Description of the task:
In the entries that follow, the first line to write out is the one containing "It aims to illustrate", and the last is the one containing "as specified on the above spa's configuration". Reproduce that stretch exactly, with nothing before or after it.
★ ★ ★ ★ ★ ★ ★
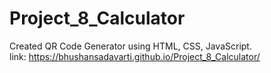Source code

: # Project_8_Calculator
Created QR Code Generator using HTML, CSS, JavaScript.
<br>
link: https://bhushansadavarti.github.io/Project_8_Calculator/ 
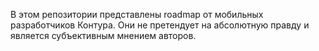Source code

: В этом репозитории представлены roadmap от мобильных разработчиков Контура. Они не претендует на абсолютную правду и является субъективным мнением авторов.
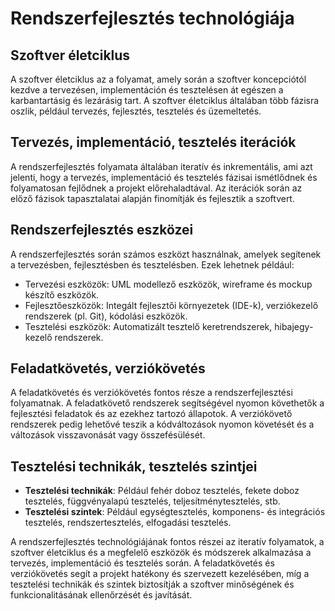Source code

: # Rendszerfejlesztés technológiája

## Szoftver életciklus

A szoftver életciklus az a folyamat, amely során a szoftver koncepciótól kezdve a tervezésen, implementáción és tesztelésen át egészen a karbantartásig és lezárásig tart. A szoftver életciklus általában több fázisra oszlik, például tervezés, fejlesztés, tesztelés és üzemeltetés.

## Tervezés, implementáció, tesztelés iterációk

A rendszerfejlesztés folyamata általában iteratív és inkrementális, ami azt jelenti, hogy a tervezés, implementáció és tesztelés fázisai ismétlődnek és folyamatosan fejlődnek a projekt előrehaladtával. Az iterációk során az előző fázisok tapasztalatai alapján finomítják és fejlesztik a szoftvert.

## Rendszerfejlesztés eszközei

A rendszerfejlesztés során számos eszközt használnak, amelyek segítenek a tervezésben, fejlesztésben és tesztelésben. Ezek lehetnek például:

- Tervezési eszközök: UML modellező eszközök, wireframe és mockup készítő eszközök.
- Fejlesztőeszközök: Integált fejlesztői környezetek (IDE-k), verziókezelő rendszerek (pl. Git), kódolási eszközök.
- Tesztelési eszközök: Automatizált tesztelő keretrendszerek, hibajegy-kezelő rendszerek.

## Feladatkövetés, verziókövetés

A feladatkövetés és verziókövetés fontos része a rendszerfejlesztési folyamatnak. A feladatkövető rendszerek segítségével nyomon követhetők a fejlesztési feladatok és az ezekhez tartozó állapotok. A verziókövető rendszerek pedig lehetővé teszik a kódváltozások nyomon követését és a változások visszavonását vagy összefésülését.

## Tesztelési technikák, tesztelés szintjei

- **Tesztelési technikák**: Például fehér doboz tesztelés, fekete doboz tesztelés, függvényalapú tesztelés, teljesítménytesztelés, stb.
- **Tesztelési szintek**: Például egységtesztelés, komponens- és integrációs tesztelés, rendszertesztelés, elfogadási tesztelés.

A rendszerfejlesztés technológiájának fontos részei az iteratív folyamatok, a szoftver életciklus és a megfelelő eszközök és módszerek alkalmazása a tervezés, implementáció és tesztelés során. A feladatkövetés és verziókövetés segít a projekt hatékony és szervezett kezelésében, míg a tesztelési technikák és szintek biztosítják a szoftver minőségének és funkcionalitásának ellenőrzését és javítását.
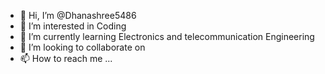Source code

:- 👋 Hi, I’m @Dhanashree5486
- 👀 I’m interested in Coding
- 🌱 I’m currently learning Electronics and telecommunication Engineering
- 💞️ I’m looking to collaborate on 
- 📫 How to reach me ...

<!---
Dhanashree5486/Dhanashree5486 is a ✨ special ✨ repository because its `README.md` (this file) appears on your GitHub profile.
You can click the Preview link to take a look at your changes.
--->
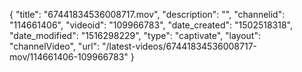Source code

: {
    "title": "67441834536008717.mov",
    "description": "",
    "channelid": "114661406",
    "videoid": "109966783",
    "date_created": "1502518318",
    "date_modified": "1516298229",
    "type": "captivate",
    "layout": "channelVideo",
    "url": "\/latest-videos\/67441834536008717-mov\/114661406-109966783"
}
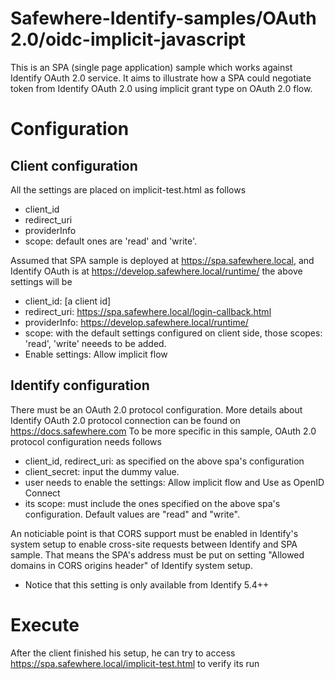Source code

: # Safewhere-Identify-samples/OAuth 2.0/oidc-implicit-javascript
This is an SPA (single page application) sample which works against Identify OAuth 2.0 service. 
It aims to illustrate how a SPA could negotiate token from Identify OAuth 2.0 using implicit grant type on OAuth 2.0 flow.

# Configuration
## Client configuration
All the settings are placed on implicit-test.html as follows
- client_id
- redirect_uri
- providerInfo
- scope: default ones are 'read' and 'write'. 

Assumed that SPA sample is deployed at https://spa.safewhere.local, and Identify OAuth is at https://develop.safewhere.local/runtime/ the above settings will be
- client_id: [a client id]
- redirect_uri: https://spa.safewhere.local/login-callback.html
- providerInfo: https://develop.safewhere.local/runtime/
- scope: with the default settings configured on client side, those scopes: 'read', 'write' neeeds to be added.
- Enable settings: Allow implicit flow

## Identify configuration
There must be an OAuth 2.0 protocol configuration. More details about Identify OAuth 2.0 protocol connection can be found on https://docs.safewhere.com
To be more specific in this sample, OAuth 2.0 protocol configuration needs follows
+ client_id, redirect_uri: as specified on the above spa's configuration
+ client_secret: input the dummy value.
+ user needs to enable the settings: Allow implicit flow  and Use as OpenID Connect 
+ its scope: must include the ones specified on the above spa's configuration. Default values are "read" and "write".

An noticiable point is that CORS support must be enabled in Identify's system setup to enable cross-site requests between Identify and SPA sample.
That means the SPA's address must be put on setting "Allowed domains in CORS origins header" of Identify system setup. 
* Notice that this setting is only available from Identify 5.4++ 

# Execute
After the client finished his setup, he can try to access https://spa.safewhere.local/implicit-test.html to verify its run

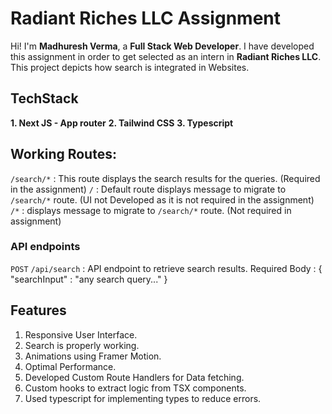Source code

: # Radiant Riches LLC Assignment

Hi! I'm **Madhuresh Verma**, a **Full Stack Web Developer**. I have developed this assignment in order to get selected as an intern in **Radiant Riches LLC**. This project depicts how search is integrated in Websites.

## TechStack

**1. Next JS - App router**
**2. Tailwind CSS**
**3. Typescript**

## Working Routes:

`/search/*` : This route displays the search results for the queries. (Required in the assignment)
`/` : Default route displays message to migrate to `/search/*` route. (UI not Developed as it is not required in the assignment)
`/*` : displays message to migrate to `/search/*` route. (Not required in assignment)

### API endpoints

`POST` `/api/search` : API endpoint to retrieve search results.
Required Body : { "searchInput" : "any search query..." }

## Features

1. Responsive User Interface.
2. Search is properly working.
3. Animations using Framer Motion.
4. Optimal Performance.
5. Developed Custom Route Handlers for Data fetching.
6. Custom hooks to extract logic from TSX components.
7. Used typescript for implementing types to reduce errors.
★ ★ ★ ★ ★ ★ ★
Task answer:
It aims to illustrate how a SPA could negotiate token from Identify OAuth 2.0 using implicit grant type on OAuth 2.0 flow.

# Configuration
## Client configuration
All the settings are placed on implicit-test.html as follows
- client_id
- redirect_uri
- providerInfo
- scope: default ones are 'read' and 'write'. 

Assumed that SPA sample is deployed at https://spa.safewhere.local, and Identify OAuth is at https://develop.safewhere.local/runtime/ the above settings will be
- client_id: [a client id]
- redirect_uri: https://spa.safewhere.local/login-callback.html
- providerInfo: https://develop.safewhere.local/runtime/
- scope: with the default settings configured on client side, those scopes: 'read', 'write' neeeds to be added.
- Enable settings: Allow implicit flow

## Identify configuration
There must be an OAuth 2.0 protocol configuration. More details about Identify OAuth 2.0 protocol connection can be found on https://docs.safewhere.com
To be more specific in this sample, OAuth 2.0 protocol configuration needs follows
+ client_id, redirect_uri: as specified on the above spa's configuration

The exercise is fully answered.